J’ai cru que Raoul avait bu quelques verres de trop.
« Tu dérailles, mec ! C’est antinomique. »
« Tu m’as mal compris… ou je me suis mal exprimé. C’est comme boire de l’eau de mer quand on a soif. »
« Voilà, c’est mieux. Et ça coule de source. »
Je feignais souvent de ne point comprendre ce qu’il disait. Il se vexait vite. Il savait pourtant que je jonglais avec sa susceptibilité. Du sang corse circulait – lentement – dans ses veines. Il lisait beaucoup, mais que des vieux livres. Il fréquentait les bouquinistes.
« Je préfère l’odeur de la poussière à celle qui plane dans les librairies. Chaque fois que j’y feuillète un livre, elle me saute au cou, et ce n’est pas pour m’embrasser. J’éternue, et le libraire me regarde de travers. Il a peur que mes miasmes collent les pages. »
« Tu as raison. Les bouquinistes sont bien plus sympathiques. Et ce sont de sacrés archéologues. »
« Ah bon ? Tu ne me contredis pas ? »
« La prochaine fois. »
Il a essayé de sourire, mais c’est une grimace qui a déformé son visage.
« L’autre jour, l’un d’eux est passé à la maison. J’ai dû appeler un serrurier. La porte du grenier était bloquée. Ça faisait une éternité que je n’y mettais plus les pieds. J’avais besoin d’argent de poche… Il voulait participer au règlement de la facture. »
« Quelle facture ? »
« Le serrurier ne bosse pas gratis. »
« Tu as encore des bouquins, là-haut ? Je croyais que tu les avais tous écoulés… »
« C’est vrai que je ne t’ai rien dit, à toi. J’ai trop d’amis, j’ai du mal à vous mettre tous sur un pied d’égalité. »
« Heureusement que je ne suis pas jaloux. »
Il a biaisé.
« J’ai poussé, par hasard, une porte dérobée. Il y avait un escalier en bois, de l’autre côté. J’ai attaqué l’ascension. Je suis arrivé sur le toit. Sous chaque tuile, il y avait un livre. »
« C’est vrai ? »
« Non. Mais j’ai découvert un double-fond dans l’antique armoire normande. J’ai dû utiliser un couteau de cuisine pour la libérer des toiles d’araignées. Elle était carrément saucissonnée. Si je n’avais pas fait venir un brocanteur, je serais passé à côté d’un trésor. »
« Tu vends tes vieux meubles ? Tu as fait des dettes de jeux… c’est ça ? »
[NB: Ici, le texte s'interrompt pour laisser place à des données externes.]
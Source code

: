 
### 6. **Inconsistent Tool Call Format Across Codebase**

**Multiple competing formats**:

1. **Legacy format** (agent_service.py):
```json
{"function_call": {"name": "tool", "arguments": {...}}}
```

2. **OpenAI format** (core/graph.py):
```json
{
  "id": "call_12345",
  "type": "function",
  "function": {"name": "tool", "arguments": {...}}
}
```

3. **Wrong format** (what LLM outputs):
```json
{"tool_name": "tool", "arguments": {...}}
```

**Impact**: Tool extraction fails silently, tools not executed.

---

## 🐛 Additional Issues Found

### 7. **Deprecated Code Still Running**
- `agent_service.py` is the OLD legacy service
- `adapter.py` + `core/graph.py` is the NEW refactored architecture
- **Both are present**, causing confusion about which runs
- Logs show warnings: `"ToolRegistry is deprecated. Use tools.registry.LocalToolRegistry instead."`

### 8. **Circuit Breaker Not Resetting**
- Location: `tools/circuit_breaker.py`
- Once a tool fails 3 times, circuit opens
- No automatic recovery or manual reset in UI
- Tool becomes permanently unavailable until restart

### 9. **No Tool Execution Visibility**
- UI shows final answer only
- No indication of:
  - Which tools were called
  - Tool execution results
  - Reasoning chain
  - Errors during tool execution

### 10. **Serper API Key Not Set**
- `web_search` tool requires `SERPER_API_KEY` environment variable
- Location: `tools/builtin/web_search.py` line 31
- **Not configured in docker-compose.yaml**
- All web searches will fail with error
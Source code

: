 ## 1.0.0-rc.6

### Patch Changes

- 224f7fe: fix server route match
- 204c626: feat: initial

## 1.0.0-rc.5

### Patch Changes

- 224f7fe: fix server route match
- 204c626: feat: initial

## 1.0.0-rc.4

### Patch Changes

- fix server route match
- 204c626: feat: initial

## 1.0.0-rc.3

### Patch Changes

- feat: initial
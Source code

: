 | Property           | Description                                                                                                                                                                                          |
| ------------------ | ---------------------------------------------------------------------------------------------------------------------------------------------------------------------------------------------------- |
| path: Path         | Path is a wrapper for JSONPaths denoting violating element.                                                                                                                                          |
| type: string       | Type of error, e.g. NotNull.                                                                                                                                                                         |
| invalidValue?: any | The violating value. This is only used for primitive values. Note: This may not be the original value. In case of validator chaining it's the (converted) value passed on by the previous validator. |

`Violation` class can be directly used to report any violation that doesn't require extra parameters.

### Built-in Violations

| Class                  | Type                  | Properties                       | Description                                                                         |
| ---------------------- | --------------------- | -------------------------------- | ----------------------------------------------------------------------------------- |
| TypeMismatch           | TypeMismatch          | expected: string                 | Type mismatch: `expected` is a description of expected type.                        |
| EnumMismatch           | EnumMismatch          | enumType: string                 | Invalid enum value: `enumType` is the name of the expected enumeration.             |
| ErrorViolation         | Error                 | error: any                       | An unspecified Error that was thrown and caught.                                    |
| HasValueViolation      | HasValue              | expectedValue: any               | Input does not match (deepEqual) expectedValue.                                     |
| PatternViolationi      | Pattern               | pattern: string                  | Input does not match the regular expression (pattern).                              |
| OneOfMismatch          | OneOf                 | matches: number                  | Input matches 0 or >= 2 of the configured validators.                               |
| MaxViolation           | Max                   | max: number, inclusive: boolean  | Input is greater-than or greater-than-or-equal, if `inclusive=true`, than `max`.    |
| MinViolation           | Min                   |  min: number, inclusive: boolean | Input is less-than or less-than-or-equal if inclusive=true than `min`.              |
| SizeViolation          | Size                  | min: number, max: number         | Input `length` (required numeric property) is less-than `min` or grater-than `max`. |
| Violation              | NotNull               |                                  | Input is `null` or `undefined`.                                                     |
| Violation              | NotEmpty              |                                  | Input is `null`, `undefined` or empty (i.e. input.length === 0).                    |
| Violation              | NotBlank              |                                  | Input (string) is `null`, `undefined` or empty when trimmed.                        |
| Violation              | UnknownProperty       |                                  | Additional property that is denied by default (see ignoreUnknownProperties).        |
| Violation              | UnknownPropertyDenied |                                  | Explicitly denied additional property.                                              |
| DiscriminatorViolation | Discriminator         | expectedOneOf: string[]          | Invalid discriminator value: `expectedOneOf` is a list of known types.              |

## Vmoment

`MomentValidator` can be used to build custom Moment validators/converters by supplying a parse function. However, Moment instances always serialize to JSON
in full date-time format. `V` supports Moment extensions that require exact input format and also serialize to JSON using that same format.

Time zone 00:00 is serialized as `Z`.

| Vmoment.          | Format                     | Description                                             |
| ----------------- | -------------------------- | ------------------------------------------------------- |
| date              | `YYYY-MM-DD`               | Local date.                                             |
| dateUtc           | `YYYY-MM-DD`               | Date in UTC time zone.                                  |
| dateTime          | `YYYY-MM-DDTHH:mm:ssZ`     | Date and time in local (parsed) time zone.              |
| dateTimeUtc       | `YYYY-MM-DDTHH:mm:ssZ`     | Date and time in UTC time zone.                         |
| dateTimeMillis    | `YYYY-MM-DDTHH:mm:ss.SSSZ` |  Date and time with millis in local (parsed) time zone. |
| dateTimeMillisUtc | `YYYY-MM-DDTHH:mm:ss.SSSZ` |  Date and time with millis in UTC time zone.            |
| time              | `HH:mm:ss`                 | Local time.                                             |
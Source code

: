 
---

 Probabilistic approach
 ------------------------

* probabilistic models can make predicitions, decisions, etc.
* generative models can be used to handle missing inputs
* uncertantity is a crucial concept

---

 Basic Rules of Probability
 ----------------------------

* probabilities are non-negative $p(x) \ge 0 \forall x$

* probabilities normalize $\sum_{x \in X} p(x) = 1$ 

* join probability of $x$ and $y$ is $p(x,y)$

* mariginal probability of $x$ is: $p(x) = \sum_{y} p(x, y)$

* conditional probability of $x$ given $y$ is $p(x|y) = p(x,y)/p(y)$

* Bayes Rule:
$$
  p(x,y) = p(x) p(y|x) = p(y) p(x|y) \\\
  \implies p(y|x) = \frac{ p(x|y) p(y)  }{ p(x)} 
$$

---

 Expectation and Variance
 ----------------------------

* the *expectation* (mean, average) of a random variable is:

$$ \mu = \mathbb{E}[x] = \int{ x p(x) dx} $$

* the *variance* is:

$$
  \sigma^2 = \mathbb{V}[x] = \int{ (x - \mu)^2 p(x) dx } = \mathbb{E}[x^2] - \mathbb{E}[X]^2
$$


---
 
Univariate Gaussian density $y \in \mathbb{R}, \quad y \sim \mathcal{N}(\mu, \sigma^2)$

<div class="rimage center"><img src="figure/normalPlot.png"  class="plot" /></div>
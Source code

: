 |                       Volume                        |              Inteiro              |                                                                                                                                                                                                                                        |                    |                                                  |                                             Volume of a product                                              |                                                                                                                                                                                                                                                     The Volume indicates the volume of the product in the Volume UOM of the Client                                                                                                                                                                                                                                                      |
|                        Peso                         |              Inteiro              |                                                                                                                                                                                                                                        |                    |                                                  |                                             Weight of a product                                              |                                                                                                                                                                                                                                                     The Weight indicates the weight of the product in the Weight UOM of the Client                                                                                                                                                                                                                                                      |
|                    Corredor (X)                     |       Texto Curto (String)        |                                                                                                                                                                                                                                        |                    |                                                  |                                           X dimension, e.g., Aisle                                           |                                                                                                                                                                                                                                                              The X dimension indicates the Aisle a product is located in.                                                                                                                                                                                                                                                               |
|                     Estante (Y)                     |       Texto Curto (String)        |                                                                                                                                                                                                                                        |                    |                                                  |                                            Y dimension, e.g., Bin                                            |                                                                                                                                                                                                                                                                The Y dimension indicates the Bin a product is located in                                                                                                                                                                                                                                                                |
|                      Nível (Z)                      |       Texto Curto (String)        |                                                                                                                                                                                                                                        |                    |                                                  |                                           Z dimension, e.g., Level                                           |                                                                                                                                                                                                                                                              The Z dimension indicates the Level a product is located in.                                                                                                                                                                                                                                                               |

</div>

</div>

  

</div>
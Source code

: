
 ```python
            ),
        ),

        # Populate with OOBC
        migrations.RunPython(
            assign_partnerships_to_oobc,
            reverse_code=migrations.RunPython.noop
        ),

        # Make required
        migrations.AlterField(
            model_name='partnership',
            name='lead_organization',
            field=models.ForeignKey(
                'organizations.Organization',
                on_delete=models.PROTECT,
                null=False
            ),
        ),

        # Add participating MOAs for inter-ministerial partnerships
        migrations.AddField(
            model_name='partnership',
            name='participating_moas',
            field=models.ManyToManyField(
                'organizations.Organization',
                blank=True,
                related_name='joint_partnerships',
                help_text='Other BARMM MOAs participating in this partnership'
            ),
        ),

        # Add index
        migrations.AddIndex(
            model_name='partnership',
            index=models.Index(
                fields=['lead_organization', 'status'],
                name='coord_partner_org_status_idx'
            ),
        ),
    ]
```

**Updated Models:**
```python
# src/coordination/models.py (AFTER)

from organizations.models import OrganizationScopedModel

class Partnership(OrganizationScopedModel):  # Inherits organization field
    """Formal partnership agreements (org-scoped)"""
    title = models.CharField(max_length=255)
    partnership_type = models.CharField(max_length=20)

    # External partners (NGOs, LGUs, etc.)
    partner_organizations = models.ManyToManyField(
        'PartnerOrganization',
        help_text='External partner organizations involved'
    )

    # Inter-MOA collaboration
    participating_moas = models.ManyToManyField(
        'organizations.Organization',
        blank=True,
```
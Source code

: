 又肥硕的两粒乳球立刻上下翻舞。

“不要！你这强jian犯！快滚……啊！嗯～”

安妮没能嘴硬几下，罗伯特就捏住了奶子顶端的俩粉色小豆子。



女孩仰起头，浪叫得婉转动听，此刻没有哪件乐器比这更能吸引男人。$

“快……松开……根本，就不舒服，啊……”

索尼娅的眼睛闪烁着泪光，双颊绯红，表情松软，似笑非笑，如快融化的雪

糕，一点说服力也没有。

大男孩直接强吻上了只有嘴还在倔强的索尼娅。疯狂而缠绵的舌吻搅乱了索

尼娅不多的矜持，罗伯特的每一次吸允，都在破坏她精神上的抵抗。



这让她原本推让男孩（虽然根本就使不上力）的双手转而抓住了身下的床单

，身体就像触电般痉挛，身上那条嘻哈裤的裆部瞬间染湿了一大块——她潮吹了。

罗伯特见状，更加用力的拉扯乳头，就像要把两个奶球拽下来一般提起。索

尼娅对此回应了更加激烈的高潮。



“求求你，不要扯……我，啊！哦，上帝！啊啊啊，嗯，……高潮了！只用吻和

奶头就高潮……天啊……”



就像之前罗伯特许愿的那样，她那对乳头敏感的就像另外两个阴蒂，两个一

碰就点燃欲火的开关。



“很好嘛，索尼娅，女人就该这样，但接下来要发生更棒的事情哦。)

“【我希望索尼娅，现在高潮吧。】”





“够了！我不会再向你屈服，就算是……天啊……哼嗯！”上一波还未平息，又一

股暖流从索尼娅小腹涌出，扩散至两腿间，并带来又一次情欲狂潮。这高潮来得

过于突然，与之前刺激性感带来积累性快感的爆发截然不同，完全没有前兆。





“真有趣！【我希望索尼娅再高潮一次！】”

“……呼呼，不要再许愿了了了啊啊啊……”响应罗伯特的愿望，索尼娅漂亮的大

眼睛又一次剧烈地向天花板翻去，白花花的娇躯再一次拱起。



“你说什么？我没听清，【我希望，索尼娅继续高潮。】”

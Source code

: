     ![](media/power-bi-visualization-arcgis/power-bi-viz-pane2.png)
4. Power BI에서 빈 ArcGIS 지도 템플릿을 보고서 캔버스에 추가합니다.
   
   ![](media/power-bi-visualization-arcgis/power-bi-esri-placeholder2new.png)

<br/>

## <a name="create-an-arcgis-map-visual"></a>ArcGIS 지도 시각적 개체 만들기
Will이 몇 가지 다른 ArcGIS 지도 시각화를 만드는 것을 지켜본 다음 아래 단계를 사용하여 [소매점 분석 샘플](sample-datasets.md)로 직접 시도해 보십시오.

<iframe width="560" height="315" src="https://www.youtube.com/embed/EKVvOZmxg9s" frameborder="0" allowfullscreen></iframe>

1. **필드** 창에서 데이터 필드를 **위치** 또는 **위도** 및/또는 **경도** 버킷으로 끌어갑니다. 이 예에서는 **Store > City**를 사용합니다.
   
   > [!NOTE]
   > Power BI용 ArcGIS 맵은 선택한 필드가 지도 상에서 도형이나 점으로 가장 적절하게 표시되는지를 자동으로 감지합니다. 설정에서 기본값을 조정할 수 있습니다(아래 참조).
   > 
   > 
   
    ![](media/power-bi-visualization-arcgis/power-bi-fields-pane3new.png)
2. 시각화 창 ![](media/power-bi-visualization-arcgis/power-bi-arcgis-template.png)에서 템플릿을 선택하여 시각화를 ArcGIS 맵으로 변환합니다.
« Mais non ! Tu sais bien que je ne joue plus au poker. »
« Alors c’est quoi ? »
« Comme je t’ai dit, j’ai beaucoup d’amis… J’ai décidé de faire un cadeau à chacun d’eux, il me faut du fric tombé du ciel. »
« Oh, le mytho ! »
« Tu me connais bien, toi. »
« Pas les autres ? »
« T’es con ! »
« Et il y avait quoi, dans cette planque ? »
« Un manuscrit. »
« Mais que faisait-il dans ton grenier ? »
« Tu devrais plutôt te demander qui l’a pondu. Mais peut-être est-ce antinomique. »
Il m’avait soutiré un sourire.
J’ai vu ses yeux se mouiller. Il a reniflé.
Sur le moment, j’ai zappé. Ce ne serait pas la première fois que sa conjonctivite chronique refaisait surface. A force de tourner les pages des romans de Jules Verne dans leurs premières éditions…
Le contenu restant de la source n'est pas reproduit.